Segment Start: EXERCISE INPUT

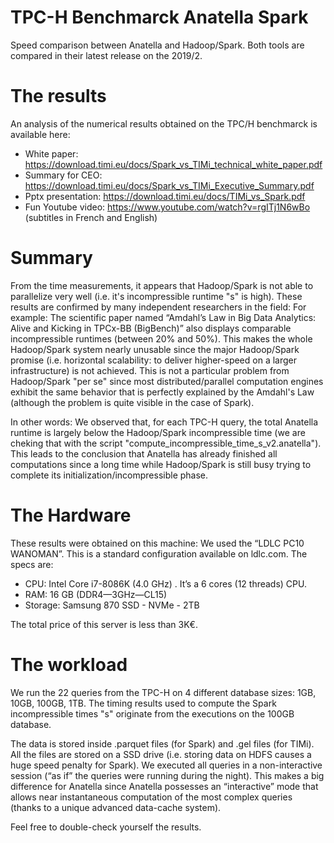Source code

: TPC-H Benchmarck Anatella Spark
===============================
Speed comparison between Anatella and Hadoop/Spark.
Both tools are compared in their latest release on the 2019/2.

The results
===========
An analysis of the numerical results obtained on the TPC/H benchmarck is available here:
* White paper:         https://download.timi.eu/docs/Spark_vs_TIMi_technical_white_paper.pdf
* Summary for CEO:     https://download.timi.eu/docs/Spark_vs_TIMi_Executive_Summary.pdf
* Pptx presentation:   https://download.timi.eu/docs/TIMi_vs_Spark.pdf
* Fun Youtube video:   https://www.youtube.com/watch?v=rgITj1N6wBo  (subtitles in French and English)

Summary
=======
From the time measurements, it appears that Hadoop/Spark is not able to parallelize very well (i.e. it's incompressible runtime "s" is high). These results are confirmed by many independent researchers in the field: For example: The scientific paper named “Amdahl’s Law in Big Data Analytics: Alive and Kicking in TPCx-BB (BigBench)” also displays comparable incompressible runtimes (between 20% and 50%). This makes the whole Hadoop/Spark system nearly unusable since the major Hadoop/Spark promise (i.e. horizontal scalability: to deliver higher-speed on a larger infrastructure) is not achieved. This is not a particular problem from Hadoop/Spark "per se" since most distributed/parallel computation engines exhibit the same behavior that is perfectly explained by the Amdahl's Law (although the problem is quite visible in the case of Spark).

In other words: We observed that, for each TPC-H query, the total Anatella runtime is largely below the Hadoop/Spark incompressible time (we are cheking that with the script "compute_incompressible_time_s_v2.anatella"). This leads to the conclusion that Anatella has already finished all computations since a long time while Hadoop/Spark is still busy trying to complete its initialization/incompressible phase. 

The Hardware
============
These results were obtained on this machine: We used the “LDLC PC10 WANOMAN”. 
This is a standard configuration available on ldlc.com. The specs are:
* CPU: Intel Core i7-8086K (4.0 GHz) . It’s a 6 cores (12 threads) CPU.
* RAM: 16 GB (DDR4—3GHz—CL15)
* Storage: Samsung 870 SSD - NVMe - 2TB

The total price of this server is less than 3K€. 

The workload
============
We run the 22 queries from the TPC-H on 4 different database sizes: 1GB, 10GB, 100GB, 1TB.
The timing results used to compute the Spark incompressible times "s" originate from the executions on the 100GB database.

The data is stored inside .parquet files (for Spark) and .gel files (for TIMi). All the files are stored on a SSD drive (i.e. storing data on HDFS causes a huge speed penalty for Spark). We executed all queries in a non-interactive session (“as if” the queries were running during the night). This makes a big difference for Anatella since Anatella possesses an “interactive” mode that allows near instantaneous computation of the most complex queries (thanks to a unique advanced data-cache system).

Feel free to double-check yourself the results.



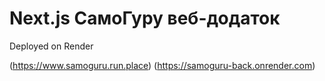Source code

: # Next.js СамоГуру веб-додаток

Deployed on Render

(https://www.samoguru.run.place)
(https://samoguru-back.onrender.com)
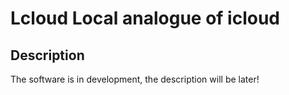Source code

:
# Lcloud Local analogue of icloud
## Description
The software is in development, the description will be later!
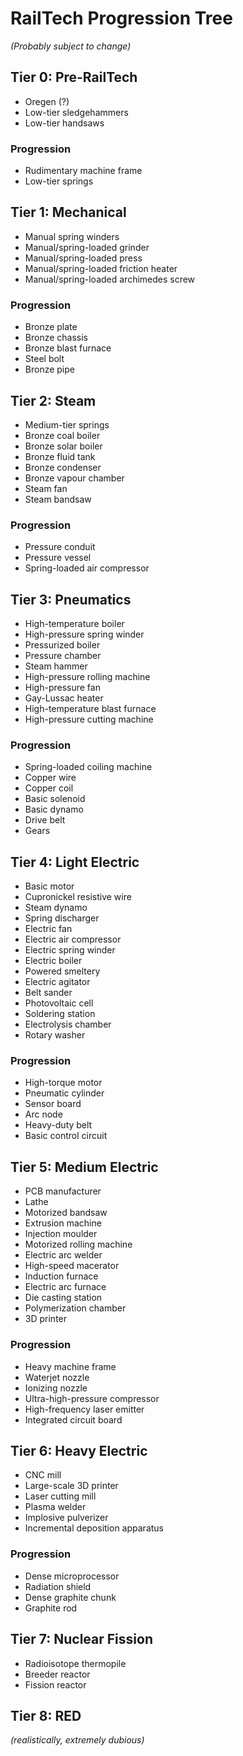 # RailTech Progression Tree #
*(Probably subject to change)*

## Tier 0: Pre-RailTech ##
* Oregen (?)
* Low-tier sledgehammers
* Low-tier handsaws

### Progression ###
* Rudimentary machine frame
* Low-tier springs

## Tier 1: Mechanical ##
* Manual spring winders
* Manual/spring-loaded grinder
* Manual/spring-loaded press
* Manual/spring-loaded friction heater
* Manual/spring-loaded archimedes screw

### Progression ###
* Bronze plate
* Bronze chassis
* Bronze blast furnace
* Steel bolt
* Bronze pipe

## Tier 2: Steam ##
* Medium-tier springs
* Bronze coal boiler
* Bronze solar boiler
* Bronze fluid tank
* Bronze condenser
* Bronze vapour chamber
* Steam fan
* Steam bandsaw

### Progression ###
* Pressure conduit
* Pressure vessel
* Spring-loaded air compressor

## Tier 3: Pneumatics ##
* High-temperature boiler
* High-pressure spring winder
* Pressurized boiler
* Pressure chamber
* Steam hammer
* High-pressure rolling machine
* High-pressure fan
* Gay-Lussac heater
* High-temperature blast furnace
* High-pressure cutting machine

### Progression ###
* Spring-loaded coiling machine
* Copper wire
* Copper coil
* Basic solenoid
* Basic dynamo
* Drive belt
* Gears

## Tier 4: Light Electric ##
* Basic motor
* Cupronickel resistive wire
* Steam dynamo
* Spring discharger
* Electric fan
* Electric air compressor
* Electric spring winder
* Electric boiler
* Powered smeltery
* Electric agitator
* Belt sander
* Photovoltaic cell
* Soldering station
* Electrolysis chamber
* Rotary washer

### Progression ###
* High-torque motor
* Pneumatic cylinder
* Sensor board
* Arc node
* Heavy-duty belt
* Basic control circuit

## Tier 5: Medium Electric ##
* PCB manufacturer
* Lathe
* Motorized bandsaw
* Extrusion machine
* Injection moulder
* Motorized rolling machine
* Electric arc welder
* High-speed macerator
* Induction furnace
* Electric arc furnace
* Die casting station
* Polymerization chamber
* 3D printer

### Progression ###
* Heavy machine frame
* Waterjet nozzle
* Ionizing nozzle
* Ultra-high-pressure compressor
* High-frequency laser emitter
* Integrated circuit board

## Tier 6: Heavy Electric ##
* CNC mill
* Large-scale 3D printer
* Laser cutting mill
* Plasma welder
* Implosive pulverizer
* Incremental deposition apparatus

### Progression ###
* Dense microprocessor
* Radiation shield
* Dense graphite chunk
* Graphite rod

## Tier 7: Nuclear Fission ##
* Radioisotope thermopile
* Breeder reactor
* Fission reactor

## Tier 8: RED ##
*(realistically, extremely dubious)*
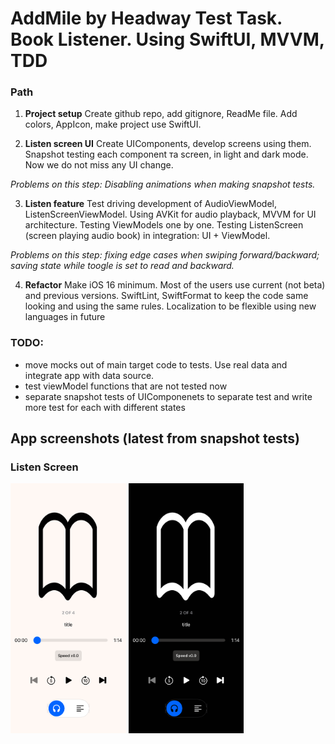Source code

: # AddMile by Headway Test Task. Book Listener. Using SwiftUI, MVVM, TDD

### Path
1. **Project setup** Create github repo, add gitignore, ReadMe file. Add colors, AppIcon, make project use SwiftUI. 

2. **Listen screen UI** Create UIComponents, develop screens using them. Snapshot testing each component та screen, in light and dark mode. Now we do not miss any UI change.

_Problems on this step: Disabling animations when making snapshot tests._

3. **Listen feature** Test driving development of AudioViewModel, ListenScreenViewModel. Using AVKit for audio playback, MVVM for UI architecture. Testing ViewModels one by one. Testing ListenScreen (screen playing audio book) in integration: UI + ViewModel.

_Problems on this step: fixing edge cases when swiping forward/backward; saving state while toogle is set to read and backward._

4. **Refactor**
Make iOS 16 minimum. Most of the users use current (not beta) and previous versions.
SwiftLint, SwiftFormat to keep the code same looking and using the same rules.
Localization to be flexible using new languages in future

### TODO:
- move mocks out of main target code to tests. Use real data and integrate app with data source.
- test viewModel functions that are not tested now
- separate snapshot tests of UIComponenets to separate test and write more test for each with different states

## App screenshots (latest from snapshot tests)
### Listen Screen
<p align="row">
  
<img src= "https://github.com/constzz/addmile-by-headway-test-task/blob/master/BookListener/BookListenerTests/__Snapshots__/ListenScreenSnapshotTests/test_listenMode_empty.iphone13PRO_light.png" height="400">
<img src= "https://github.com/constzz/addmile-by-headway-test-task/blob/master/BookListener/BookListenerTests/__Snapshots__/ListenScreenSnapshotTests/test_listenMode_empty.iphone13PRO_dark.png" height="400">
</p>
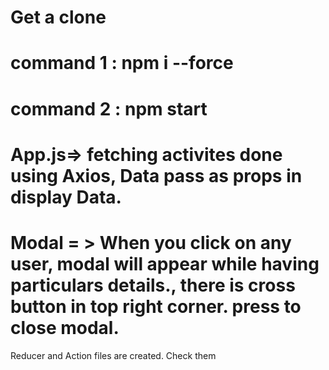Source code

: # Get a clone

# command 1 : npm i --force
# command 2 : npm start

# App.js=> fetching activites done using Axios, Data pass as props in display Data.
# Modal = >  When you click on any user, modal will appear while having particulars details., there is cross button in top right corner. press to close modal.
Reducer and Action files are created. Check them
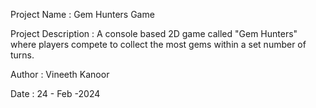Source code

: Project Name : Gem Hunters Game

Project Description : A console based 2D game called "Gem Hunters" where players compete to collect the most gems within a set number of turns.

Author : Vineeth Kanoor

Date : 24 - Feb -2024

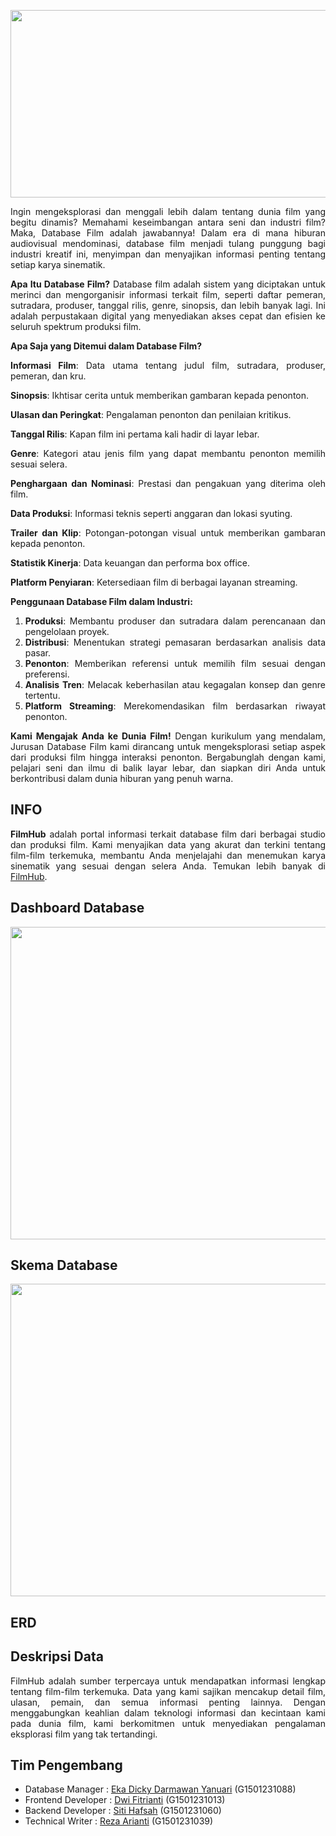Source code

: <p align="center">
  <img width="1000" height="300" src="image/Black Camera Icon Photography Logo (1000 x 300 piksel).png">
</p>

<div align="justify">
Ingin mengeksplorasi dan menggali lebih dalam tentang dunia film yang begitu dinamis? Memahami keseimbangan antara seni dan industri film? Maka, Database Film adalah jawabannya! Dalam era di mana hiburan audiovisual mendominasi, database film menjadi tulang punggung bagi industri kreatif ini, menyimpan dan menyajikan informasi penting tentang setiap karya sinematik.

**Apa Itu Database Film?**
Database film adalah sistem yang diciptakan untuk merinci dan mengorganisir informasi terkait film, seperti daftar pemeran, sutradara, produser, tanggal rilis, genre, sinopsis, dan lebih banyak lagi. Ini adalah perpustakaan digital yang menyediakan akses cepat dan efisien ke seluruh spektrum produksi film.

**Apa Saja yang Ditemui dalam Database Film?**

**Informasi Film**: Data utama tentang judul film, sutradara, produser, pemeran, dan kru.

**Sinopsis**: Ikhtisar cerita untuk memberikan gambaran kepada penonton.

**Ulasan dan Peringkat**: Pengalaman penonton dan penilaian kritikus.

**Tanggal Rilis**: Kapan film ini pertama kali hadir di layar lebar.

**Genre**: Kategori atau jenis film yang dapat membantu penonton memilih sesuai selera.

**Penghargaan dan Nominasi**: Prestasi dan pengakuan yang diterima oleh film.

**Data Produksi**: Informasi teknis seperti anggaran dan lokasi syuting.

**Trailer dan Klip**: Potongan-potongan visual untuk memberikan gambaran kepada penonton.

**Statistik Kinerja**: Data keuangan dan performa box office.

**Platform Penyiaran**: Ketersediaan film di berbagai layanan streaming.

**Penggunaan Database Film dalam Industri:**

1. **Produksi**: Membantu produser dan sutradara dalam perencanaan dan pengelolaan proyek.
2. **Distribusi**: Menentukan strategi pemasaran berdasarkan analisis data pasar.
3. **Penonton**: Memberikan referensi untuk memilih film sesuai dengan preferensi.
4. **Analisis Tren**: Melacak keberhasilan atau kegagalan konsep dan genre tertentu.
5. **Platform Streaming**: Merekomendasikan film berdasarkan riwayat penonton.

**Kami Mengajak Anda ke Dunia Film!**
Dengan kurikulum yang mendalam, Jurusan Database Film kami dirancang untuk mengeksplorasi setiap aspek dari produksi film hingga interaksi penonton. Bergabunglah dengan kami, pelajari seni dan ilmu di balik layar lebar, dan siapkan diri Anda untuk berkontribusi dalam dunia hiburan yang penuh warna.

## INFO
**FilmHub** adalah portal informasi terkait database film dari berbagai studio dan produksi film. Kami menyajikan data yang akurat dan terkini tentang film-film terkemuka, membantu Anda menjelajahi dan menemukan karya sinematik yang sesuai dengan selera Anda. Temukan lebih banyak di [FilmHub](https://www.filmhub.com).

## Dashboard Database
<p align="center">
  <img width="850" height="500" src="image/FilmHub_Dashboard.png">
</p>

## Skema Database
<p align="center">
  <img width="850" height="500" src="image/FilmHub_Schema.png">
</p>

## ERD



## Deskripsi Data
FilmHub adalah sumber terpercaya untuk mendapatkan informasi lengkap tentang film-film terkemuka. Data yang kami sajikan mencakup detail film, ulasan, pemain, dan semua informasi penting lainnya. Dengan menggabungkan keahlian dalam teknologi informasi dan kecintaan kami pada dunia film, kami berkomitmen untuk menyediakan pengalaman eksplorasi film yang tak tertandingi.

## Tim Pengembang
+ Database Manager : [Eka Dicky Darmawan Yanuari](https://github.com/EkaDickyDarmawanYanuari) (G1501231088)
+ Frontend Developer : [Dwi Fitrianti](https://github.com/dwifitrianti) (G1501231013)
+ Backend Developer : [Siti Hafsah](https://github.com/sitihafsah12) (G1501231060)
+ Technical Writer : [Reza Arianti](https://github.com/RezaArianti) (G1501231039)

Segment End: EXERCISE INPUT

* _TASK STATEMENT_:
Each line in the data that holds the word "latest" must be copied.

* _COMPLETED EXERCISE_:
Both tools are compared in their latest release on the 2019/2.
## App screenshots (latest from snapshot tests)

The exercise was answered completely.